5 octobre 2020. Une scène à Paris sur un grand boulevard. On est assis à un café. On voit un homme âgé, une soixantaine d’année peut-être, de dos, il est assez massif, il est sale, barbu mais on n’a pas l’impression que ce soit un clochard. Il n’est habillé que d’un slip gris et d’un short noir mais il porte son short sur les cuisses laissant ainsi son slip apparent. On croit d’abord qu’il est en train de pisser dans une poubelle mais non, il fouille dans cette poubelle puis lit le journal qu’il a trouvé, debout, impassible. Il est 18 heures, c’est l’heure de pointe, il y a plein de gens autour de lui. Certains s’arrêtent incrédules, d’autres disent quelque chose, quelqu’un lui demande « ça va ? », il ne semble rien entendre. Il part en marchant difficilement sur le trottoir puisque son short sur les cuisses l’entrave. On fait une photographie parce que on a l’impression que demain on pensera qu’on s’est trompé, que cette scène n’a pas eu lieu. On ne sait quoi en penser. Un clochard, un homme qui a trop bu, un homme seul, en tout cas un homme perdu. Encore un.

19 octobre 2020. Un homme traverse la rue devant nous en dehors des passages protégés. Il fait attention aux voitures mais semble pressé. Il est assez âgé, avec des cheveux blancs et des traits fins et marqués. Il porte des lunettes noires au dessin très fort avec deux branches épaisses et deux petits cercles autour des yeux, on ne voit presque que cela et elles lui donnent un air moderne et « branché ». Il est habillé d’un grand tee-shirt et d’un pantalon « baggy » bleus et porte des baskets qu’on distingue mal mais qui semblent être des « Converse ». On remarque qu’il porte un grand sac de courses en plastique avec des anses noires comme on peut en acheter dans les grandes surfaces. Ce sac semble plutôt sale et plein. Une fois de l’autre côté de la rue, il court jusqu’à un banc et monte dessus. Il pose son sac et il monte sur l’accoudoir et met une main en visière. Il regarde en haut de la rue, puis en bas, plusieurs fois de suite. On dirait une vigie tournoyante. On se demande s’il cherche quelqu’un. Au bout d’un moment, il se met à sourire puis à rire. On pense qu’il a trouvé mais son rire ne s’arrête jamais tandis qu’il continue de scruter au loin. Un homme qui guette le vide en riant. Un homme perdu, certainement. Encore un.

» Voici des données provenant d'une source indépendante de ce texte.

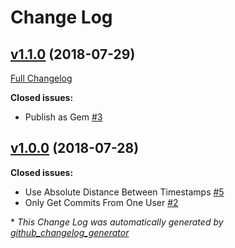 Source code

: # Change Log

## [v1.1.0](https://github.com/karagenit/commit-time/tree/v1.1.0) (2018-07-29)
[Full Changelog](https://github.com/karagenit/commit-time/compare/v1.0.0...v1.1.0)

**Closed issues:**

- Publish as Gem [\#3](https://github.com/karagenit/commit-time/issues/3)

## [v1.0.0](https://github.com/karagenit/commit-time/tree/v1.0.0) (2018-07-28)
**Closed issues:**

- Use Absolute Distance Between Timestamps [\#5](https://github.com/karagenit/commit-time/issues/5)
- Only Get Commits From One User [\#2](https://github.com/karagenit/commit-time/issues/2)



\* *This Change Log was automatically generated by [github_changelog_generator](https://github.com/skywinder/Github-Changelog-Generator)*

1er décembre. Une femme d’une soixantaine d’année assise sur un parapet le long d’un immeuble sur une place qui sert de parking. On voit d’abord ses jambes, l’une est posée au sol, l’autre pend dans le vide. Elle porte des ballerines noires classiques, ses jambes sont nues et au-dessus du genou, on aperçoit un legging rose fuchsia. En haut, elle porte un pull beige très ample, une écharpe violette entourée autour du cou et un bonnet marron enfoncé sur la tête. Son visage est comme gonflé et ses yeux noirs sont cachés par des lunettes de soleil, dont il manque un verre, alors que la nuit de ce jour gris tombe. A côté d’elle, posé sur le parapet, un sac « ikea » bleu rempli à ras-bord. On aperçoit, dépassant, des vêtements et une doudoune ou un duvet. Quand on passe, elle nous invective. Elle invective et insulte tous les passants qui ont un masque et les, très rares, qui n’en ont pas, elle les salue par un hurlement de contentement et en leur proposant un « coup à boire ». On voit alors qu’elle a une grande canette de bière à la main, et un pack ouvert qui a l’air d’être largement entamé derrière elle. Elle est à la fois joyeuse et en colère. Peu à peu, elle se met aussi à insulter ceux qui n’ont pas de masque car ils ne veulent pas venir boire avec elle. Quand on repasse, plus tard, elle est assise par terre contre le mur, elle dort appuyée sur son sac. Elle ne se rend même pas compte qu’il pleut. Une femme perdue. Encore une.